LLM Wiki (Karpathy)#
Author: andrej-karpathy
Summary#
The foundational idea file for the LLM Wiki pattern — the methodology this entire wiki is built on. Proposes that instead of RAG (re-deriving knowledge on every query), LLMs should incrementally build and maintain a persistent, interlinked wiki from raw sources. The wiki is a compounding artifact: cross-references already exist, contradictions are flagged, synthesis reflects everything ingested.
Key Ideas#
- Wiki > RAG: RAG rediscovers knowledge from scratch every query. A wiki compiles knowledge once and keeps it current. The synthesis compounds.
- Three-layer architecture: Raw sources (immutable) → Wiki (LLM-maintained markdown) → Schema (CLAUDE.md/AGENTS.md defining conventions and workflows).
- Three operations: Ingest (process source → update 10-15 pages), Query (search index → synthesize answer → optionally file back), Lint (health-check for contradictions, orphans, gaps).

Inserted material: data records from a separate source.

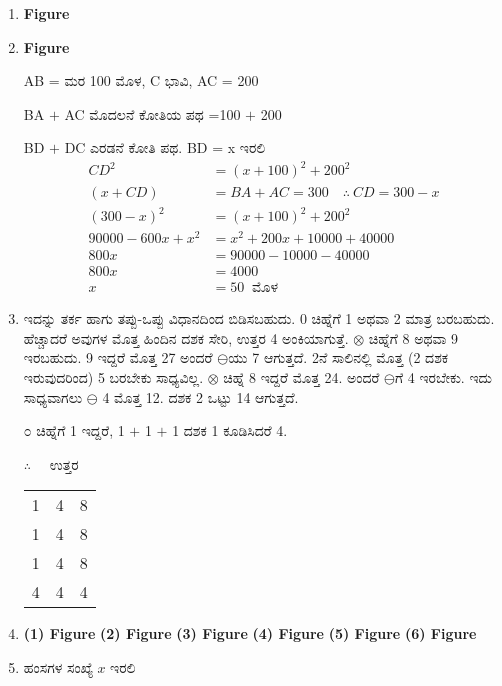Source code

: \begin{enumerate}
\item 
\begin{center}
{\bf Figure}
\end{center}

\item 
\begin{center}
{\bf Figure}
\end{center}

AB =  ಮರ 100 ಮೊಳ, C ಭಾವಿ, AC = 200

BA $+$ AC ಮೊದಲನೆ ಕೋತಿಯ ಪಥ =100 $+$ 200

BD $+$ DC ಎರಡನೆ ಕೋತಿ ಪಥ. BD = x ಇರಲಿ 
\begin{align*}
CD^{2} & = (x + 100)^{2} + 200^{2}\\
(x+CD) & = BA + AC = 300 \quad\therefore~ CD = 300 - x\\
(300 - x)^{2} & = (x + 100)^{2} + 200^{2}\\
90000 - 600x + x^{2} & = x^{2} + 200x + 10000 + 40000\\
800x & = 90000 - 10000 - 40000\\
800x & = 4000\\
x & = 50 ~\text{ ಮೊಳ}
\end{align*}

\item ಇದನ್ನು ತರ್ಕ ಹಾಗು ತಪ್ಪು-ಒಪ್ಪು ವಿಧಾನದಿಂದ ಬಿಡಿಸಬಹುದು. 0 ಚಿಹ್ನೆಗೆ 1 ಅಥವಾ 2 ಮಾತ್ರ ಬರಬಹುದು. ಹೆಚ್ಚಾದರೆ ಅವುಗಳ ಮೊತ್ತ ಹಿಂದಿನ ದಶಕ ಸೇರಿ, ಉತ್ತರ 4 ಅಂಕಿಯಾಗುತ್ತೆ. $\otimes$ ಚಿಹ್ನೆಗೆ 8 ಅಥವಾ 9 ಇರಬಹುದು. 9 ಇದ್ದರೆ ಮೊತ್ತ 27 ಅಂದರೆ $\ominus$ಯು 7 ಆಗುತ್ತದೆ. 2ನೆ ಸಾಲಿನಲ್ಲಿ ಮೊತ್ತ (2 ದಶಕ ಇರುವುದರಿಂದ) 5 ಬರಬೇಕು ಸಾಧ್ಯವಿಲ್ಲ. $\otimes$ ಚಿಹ್ನೆ 8 ಇದ್ದರೆ ಮೊತ್ತ 24. ಅಂದರೆ $\ominus$ಗೆ 4 ಇರಬೇಕು. ಇದು ಸಾಧ್ಯವಾಗಲು $\ominus$ 4 ಮೊತ್ತ 12. ದಶಕ 2 ಒಟ್ಟು 14 ಆಗುತ್ತದೆ. 

೦ ಚಿಹ್ನೆಗೆ 1 ಇದ್ದರೆ, 1 $+$ 1 $+$ 1 ದಶಕ 1 ಕೂಡಿಸಿದರೆ 4. 

$\therefore\quad$ ಉತ್ತರ
\begin{tabular}[t]{lll}
1 & 4 & 8\\
1 & 4 & 8\\
1 & 4 & 8\\
\hline
4 & 4 & 4\\
\end{tabular}

\item 
\begin{center}
{\bf (1) Figure}
{\bf (2) Figure}
{\bf (3) Figure}
{\bf (4) Figure}
{\bf (5) Figure}
{\bf (6) Figure}
\end{center}

\item ಹಂಸಗಳ ಸಂಖ್ಯೆ $x$ ಇರಲಿ 


\end{enumerate}
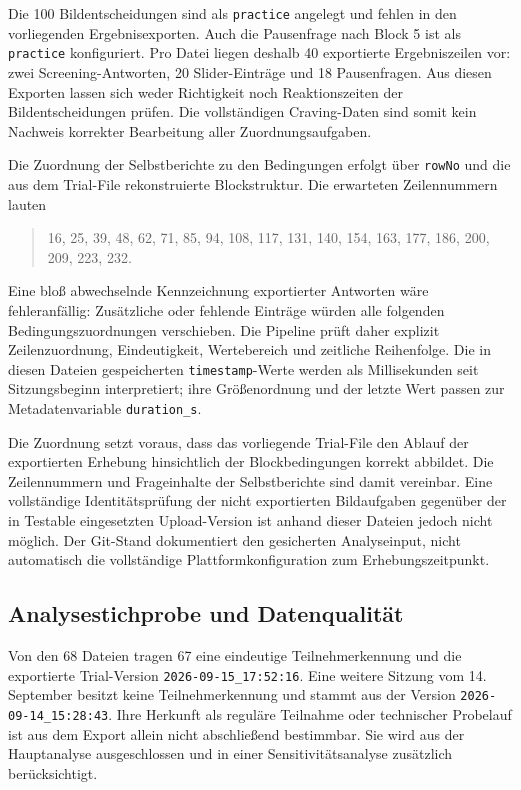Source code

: Die 100 Bildentscheidungen sind als \texttt{practice} angelegt und fehlen in den vorliegenden Ergebnisexporten. Auch die Pausenfrage nach Block 5 ist als \texttt{practice} konfiguriert. Pro Datei liegen deshalb 40 exportierte Ergebniszeilen vor: zwei Screening-Antworten, 20 Slider-Einträge und 18 Pausenfragen. Aus diesen Exporten lassen sich weder Richtigkeit noch Reaktionszeiten der Bildentscheidungen prüfen. Die vollständigen Craving-Daten sind somit kein Nachweis korrekter Bearbeitung aller Zuordnungsaufgaben.

Die Zuordnung der Selbstberichte zu den Bedingungen erfolgt über \texttt{rowNo} und die aus dem Trial-File rekonstruierte Blockstruktur. Die erwarteten Zeilennummern lauten
\begin{quote}\small
16, 25, 39, 48, 62, 71, 85, 94, 108, 117, 131, 140, 154, 163, 177, 186, 200, 209, 223, 232.
\end{quote}
Eine bloß abwechselnde Kennzeichnung exportierter Antworten wäre fehleranfällig: Zusätzliche oder fehlende Einträge würden alle folgenden Bedingungszuordnungen verschieben. Die Pipeline prüft daher explizit Zeilenzuordnung, Eindeutigkeit, Wertebereich und zeitliche Reihenfolge. Die in diesen Dateien gespeicherten \texttt{timestamp}-Werte werden als Millisekunden seit Sitzungsbeginn interpretiert; ihre Größenordnung und der letzte Wert passen zur Metadatenvariable \texttt{duration\_s}.

Die Zuordnung setzt voraus, dass das vorliegende Trial-File den Ablauf der exportierten Erhebung hinsichtlich der Blockbedingungen korrekt abbildet. Die Zeilennummern und Frageinhalte der Selbstberichte sind damit vereinbar. Eine vollständige Identitätsprüfung der nicht exportierten Bildaufgaben gegenüber der in Testable eingesetzten Upload-Version ist anhand dieser Dateien jedoch nicht möglich. Der Git-Stand dokumentiert den gesicherten Analyseinput, nicht automatisch die vollständige Plattformkonfiguration zum Erhebungszeitpunkt.

\subsection{Analysestichprobe und Datenqualität}
Von den 68 Dateien tragen 67 eine eindeutige Teilnehmerkennung und die exportierte Trial-Version \texttt{2026-09-15\_17:52:16}. Eine weitere Sitzung vom 14. September besitzt keine Teilnehmerkennung und stammt aus der Version \texttt{2026-09-14\_15:28:43}. Ihre Herkunft als reguläre Teilnahme oder technischer Probelauf ist aus dem Export allein nicht abschließend bestimmbar. Sie wird aus der Hauptanalyse ausgeschlossen und in einer Sensitivitätsanalyse zusätzlich berücksichtigt.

- Index + Log: index.md is content-oriented (catalog for navigation), log.md is chronological (append-only timeline). Index-first navigation works at moderate scale without embedding infrastructure.
- Human role vs. LLM role: Human curates sources, directs analysis, asks questions, thinks about meaning. LLM does everything else — summarizing, cross-referencing, filing, bookkeeping.
- Why wikis fail and this doesn’t: Humans abandon wikis because maintenance burden grows faster than value. LLMs don’t get bored, don’t forget cross-references, can touch 15 files in one pass. Maintenance cost ≈ zero.
- Memex lineage: Related to Vannevar Bush’s Memex (1945) — personal knowledge store with associative trails. Bush couldn’t solve who does the maintenance. The LLM handles that.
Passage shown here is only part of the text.